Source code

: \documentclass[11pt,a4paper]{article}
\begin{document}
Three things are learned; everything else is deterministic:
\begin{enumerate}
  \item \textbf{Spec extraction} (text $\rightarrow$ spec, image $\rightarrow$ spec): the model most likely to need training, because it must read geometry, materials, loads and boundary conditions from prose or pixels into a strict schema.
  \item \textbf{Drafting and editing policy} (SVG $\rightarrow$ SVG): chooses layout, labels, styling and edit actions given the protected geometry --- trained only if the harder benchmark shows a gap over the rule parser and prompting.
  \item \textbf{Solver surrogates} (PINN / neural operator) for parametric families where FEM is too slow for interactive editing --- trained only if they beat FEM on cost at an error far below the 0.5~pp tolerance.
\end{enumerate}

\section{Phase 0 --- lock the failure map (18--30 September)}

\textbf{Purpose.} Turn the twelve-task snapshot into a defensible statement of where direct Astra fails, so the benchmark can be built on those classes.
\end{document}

...

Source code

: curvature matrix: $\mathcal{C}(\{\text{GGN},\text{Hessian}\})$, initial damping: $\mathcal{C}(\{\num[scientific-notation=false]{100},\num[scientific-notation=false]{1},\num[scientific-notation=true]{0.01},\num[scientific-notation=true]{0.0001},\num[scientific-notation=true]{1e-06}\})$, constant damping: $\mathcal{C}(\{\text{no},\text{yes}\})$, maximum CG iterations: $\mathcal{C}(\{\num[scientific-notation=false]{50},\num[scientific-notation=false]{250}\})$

--

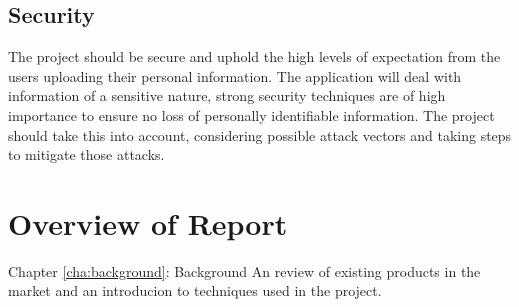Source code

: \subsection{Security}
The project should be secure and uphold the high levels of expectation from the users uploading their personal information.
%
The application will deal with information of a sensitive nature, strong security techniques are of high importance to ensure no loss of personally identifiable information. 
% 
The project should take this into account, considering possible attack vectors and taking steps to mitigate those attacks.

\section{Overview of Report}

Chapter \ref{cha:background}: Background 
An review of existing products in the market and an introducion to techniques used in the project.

# Problem statement
Copy out, from the data above, each line where the string "rightarrow" is present.

# Task answer
  \item \textbf{Spec extraction} (text $\rightarrow$ spec, image $\rightarrow$ spec): the model most likely to need training, because it must read geometry, materials, loads and boundary conditions from prose or pixels into a strict schema.
  \item \textbf{Drafting and editing policy} (SVG $\rightarrow$ SVG): chooses layout, labels, styling and edit actions given the protected geometry --- trained only if the harder benchmark shows a gap over the rule parser and prompting.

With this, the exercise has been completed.